What Xenophobia? I am just telling a simple fact that KHAD the Afghan secret service has been sending suicide bombers into pakistan for decades and decades and has no intention of stopping. You make no mention of that instead you come up with these one sided news reports that completely distort the whole picture.

Why doesnt KHAD stop supporting people like Bugti? Does Afghanistan have a problem stopping open financing and suport for terrorists like Bugti? And then people like you cry when he gets killed

Why doesn't KHAD stop exporting Heroin and Opium? Why doesnt Karzai do something about that? Afghanistan is now the world's #1 heroin producer--blame that on paki madrassas too? So a few fundies fire some firecrackers in kandahar and they get accused of being from Quetta, maybe some did come from there,  big deal thats not the whole picture. Most of the people blowing things up in Afghanistan have nothing at all to do with pakistan why don't you accept that fact?
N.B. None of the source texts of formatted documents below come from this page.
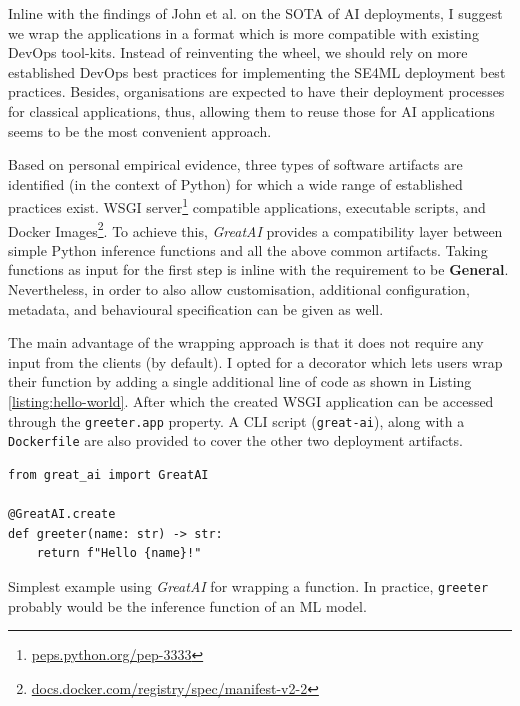 Inline with the findings of John et al. \cite{john2020architecting} on the SOTA of AI deployments, I suggest we wrap the applications in a format which is more compatible with existing DevOps tool-kits. Instead of reinventing the wheel, we should rely on more established DevOps best practices for implementing the SE4ML deployment best practices. Besides, organisations are expected to have their deployment processes for classical applications, thus, allowing them to reuse those for AI applications seems to be the most convenient approach.

Based on personal empirical evidence, three types of software artifacts are identified (in the context of Python) for which a wide range of established practices exist. WSGI server\footnote{\href{https://peps.python.org/pep-3333/}{peps.python.org/pep-3333}} compatible applications, executable scripts, and Docker Images\footnote{\href{https://docs.docker.com/registry/spec/manifest-v2-2/}{docs.docker.com/registry/spec/manifest-v2-2}}. To achieve this, \textit{GreatAI} provides a compatibility layer between simple Python inference functions and all the above common artifacts. Taking functions as input for the first step is inline with the requirement to be \textbf{General}. Nevertheless, in order to also allow customisation, additional configuration, metadata, and behavioural specification can be given as well.

The main advantage of the wrapping approach is that it does not require any input from the clients (by default). I opted for a decorator which lets users wrap their function by adding a single additional line of code as shown in Listing \ref{listing:hello-world}.  After which the created WSGI application can be accessed through the \texttt{greeter.app} property. A CLI script (\texttt{great-ai}), along with a \texttt{Dockerfile} are also provided to cover the other two deployment artifacts.

\begin{listing}[!ht]
\begin{verbatim}
from great_ai import GreatAI

@GreatAI.create
def greeter(name: str) -> str:
    return f"Hello {name}!"
\end{verbatim}
\caption{Simplest example using \textit{GreatAI} for wrapping a function. In practice, \texttt{greeter} probably would be the inference function of an ML model.}
\label{listing:hello-world}
\end{listing}

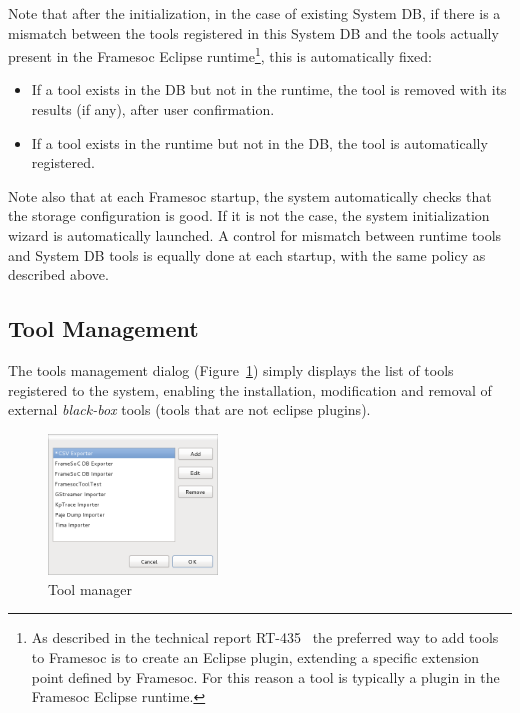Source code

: \documentclass[twoside]{article}
\begin{document}
\begin{sloppypar}
Note that after the initialization, in the case of existing System DB, if there is a mismatch between the tools registered in this System DB and the tools actually present in the Framesoc Eclipse runtime\footnote{As described in the technical report RT-435~\cite{pagano:hal-00830008} the preferred way to add tools to Framesoc is to create an Eclipse plugin, extending a specific extension point defined by Framesoc. For this reason a tool is typically a plugin in the Framesoc Eclipse runtime.}, this is automatically fixed:
\begin{itemize}
 \item If a tool exists in the DB but not in the runtime, the tool is removed with its results (if any), after user confirmation.
 \item If a tool exists in the runtime but not in the DB, the tool is automatically registered.
\end{itemize}
Note also that at each Framesoc startup, the system automatically checks that the storage configuration is good. 
If it is not the case, the system initialization wizard is automatically launched.
A control for mismatch between runtime tools and System DB tools is equally done at each startup, with the same policy as described above.

\subsection{Tool Management}
\label{subsec:tools}


The tools management dialog (Figure~\ref{fig:manage_tools}) simply displays the list of tools registered to the system, 
enabling the installation, modification and removal of external \emph{black-box} tools (tools that are not eclipse plugins).

\begin{figure}[h!]
  \centering
    \includegraphics[width=0.4\textwidth]{images/manage_tools.png}
  \caption{Tool manager}
  \label{fig:manage_tools}
\end{figure}


\end{sloppypar}
\end{document}
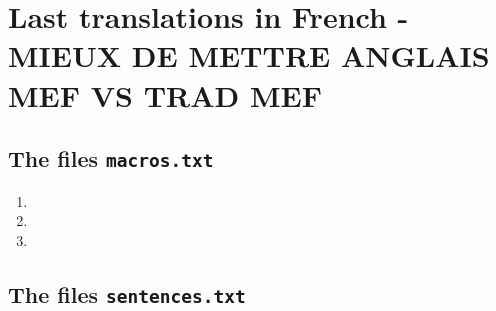\documentclass[twoside]{tutodoc}
\begin{document}
\makeatletter

\section*{Last translations in French - MIEUX DE METTRE ANGLAIS MEF VS TRAD MEF}

\subsection*{The files \texttt{macros.txt}}

\begin{enumerate}
	\item {}


	\item {}
	      
	      
	\item {}
\end{enumerate}



\subsection*{The files \texttt{sentences.txt}}
\end{document}
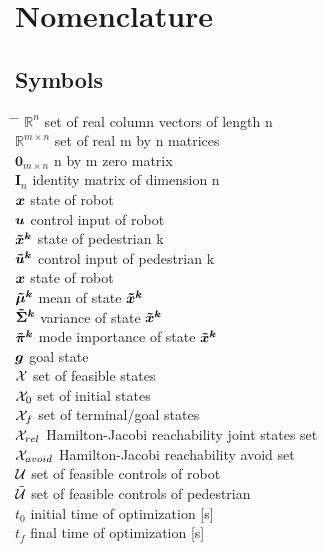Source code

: \chapter*{Nomenclature}

\section*{Symbols}
\begin{tabbing}
\hspace*{1.6cm} \= \hspace*{8cm} \= \kill
$\mathbb{R}^n$ \> set of real column vectors of length n \\[0.5ex]
$\mathbb{R}^{m \times n}$ \> set of real m by n matrices \\[0.5ex]
$\mathbf{0}_{m \times n}$ \> n by m zero matrix \\[0.5ex]
$\mathbf{I}_n$ \> identity matrix of dimension n \\[0.5ex]
$\boldsymbol{x}$ \> state of robot \\[0.5ex]
$\boldsymbol{u}$ \> control input of robot \\[0.5ex]
$\xped[k]$ \> state of pedestrian k \\[0.5ex]
$\uped[k]$ \> control input of pedestrian k \\[0.5ex]
$\boldsymbol{x}$ \> state of robot \\[0.5ex]
$\muped[k]$ \> mean of state $\xped[k]$ \\[0.5ex]
$\sigmaped[k]$ \> variance of state $\xped[k]$ \\[0.5ex]
$\piped[k]$ \> mode importance of state $\xped[k]$ \\[0.5ex]
$\boldsymbol{g}$ \> goal state \\[0.5ex]
$\mathcal{X}$ \> set of feasible states \\[0.5ex]
$\mathcal{X}_0$ \> set of initial states \\[0.5ex]
$\mathcal{X}_f$ \> set of terminal/goal states \\[0.5ex]
$\mathcal{X}_{rel}$ \> Hamilton-Jacobi reachability joint states set \\[0.5ex]
$\mathcal{X}_{avoid}$ \> Hamilton-Jacobi reachability avoid set \\[0.5ex]
$\mathcal{U}$ \> set of feasible controls of robot \\[0.5ex]
$\mathcal{\tilde{U}}$ \> set of feasible controls of pedestrian \\[0.5ex]
$t_0$ \> initial time of optimization [s] \\[0.5ex]
$t_f$ \> final time of optimization [s] \\[0.5ex]

\end{tabbing}
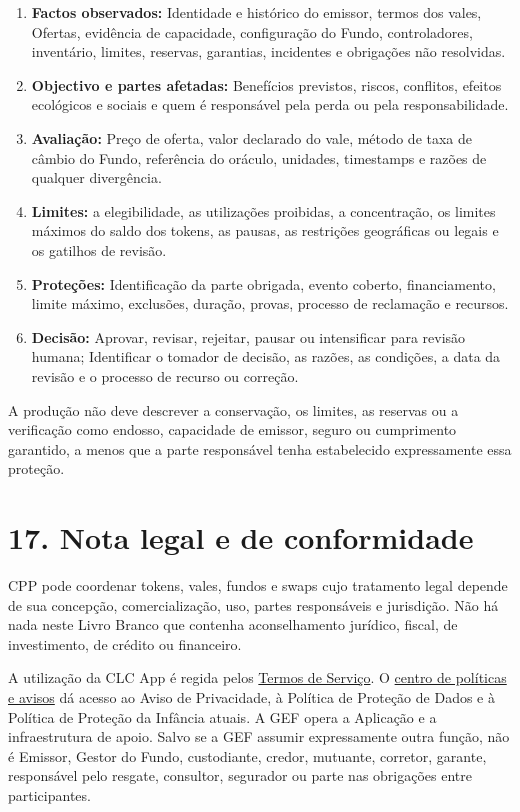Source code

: \documentclass[11pt]{article}
\begin{document}
\begin{enumerate}[leftmargin=*]
\item \textbf{Factos observados:} Identidade e histórico do emissor, termos dos vales, Ofertas, evidência de capacidade, configuração do Fundo, controladores, inventário, limites, reservas, garantias, incidentes e obrigações não resolvidas.
\item \textbf{Objectivo e partes afetadas:} Benefícios previstos, riscos, conflitos, efeitos ecológicos e sociais e quem é responsável pela perda ou pela responsabilidade.
\item \textbf{Avaliação:} Preço de oferta, valor declarado do vale, método de taxa de câmbio do Fundo, referência do oráculo, unidades, timestamps e razões de qualquer divergência.
\item \textbf{Limites:} a elegibilidade, as utilizações proibidas, a concentração, os limites máximos do saldo dos tokens, as pausas, as restrições geográficas ou legais e os gatilhos de revisão.
\item \textbf{Proteções:} Identificação da parte obrigada, evento coberto, financiamento, limite máximo, exclusões, duração, provas, processo de reclamação e recursos.
\item \textbf{Decisão:} Aprovar, revisar, rejeitar, pausar ou intensificar para revisão humana; Identificar o tomador de decisão, as razões, as condições, a data da revisão e o processo de recurso ou correção.
\end{enumerate}
A produção não deve descrever a conservação, os limites, as reservas ou a verificação como endosso, capacidade de emissor, seguro ou cumprimento garantido, a menos que a parte responsável tenha estabelecido expressamente essa proteção.


\section*{17. Nota legal e de conformidade}

CPP pode coordenar tokens, vales, fundos e swaps cujo tratamento legal depende de sua concepção, comercialização, uso, partes responsáveis e jurisdição. Não há nada neste Livro Branco que contenha aconselhamento jurídico, fiscal, de investimento, de crédito ou financeiro.

A utilização da CLC App é regida pelos \href{https://docs.cosmolocal.credit/pt/governance/terms}{Termos de Serviço}. O \href{https://docs.cosmolocal.credit/pt/governance/policies}{centro de políticas e avisos} dá acesso ao Aviso de Privacidade, à Política de Proteção de Dados e à Política de Proteção da Infância atuais. A GEF opera a Aplicação e a infraestrutura de apoio. Salvo se a GEF assumir expressamente outra função, não é Emissor, Gestor do Fundo, custodiante, credor, mutuante, corretor, garante, responsável pelo resgate, consultor, segurador ou parte nas obrigações entre participantes.
\end{document}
Its also a fact that almost all the people blowing things up in Pakistan are backed by KHAD or RAW. There are no large organised separaratist groups in pakistan that the ISI does NOT control. In Afghanistan its different--but you are the one who likes to blame pakistan 100% for it. Take a look and see which country is in anarchy and which country is stabalized. The hub of Taliban is in Kandahar not Pakistan. 

4 pages of utter deceptive trash just to push onesided distorted pictures of what is really going on LoL.
 
Man you are totally running out of arguments.  Next you will be blaming Mossad.  LOL
 
Its not reporters in Kandahar who are running for their lives when talking to locals, its in Quetta where foreign reporters are beaten and guns pointed at them for talking with locals.  BUT, for some reason Taliban commanders can walk around freely in public?  C'mon Maqsad, this isn't rocket science.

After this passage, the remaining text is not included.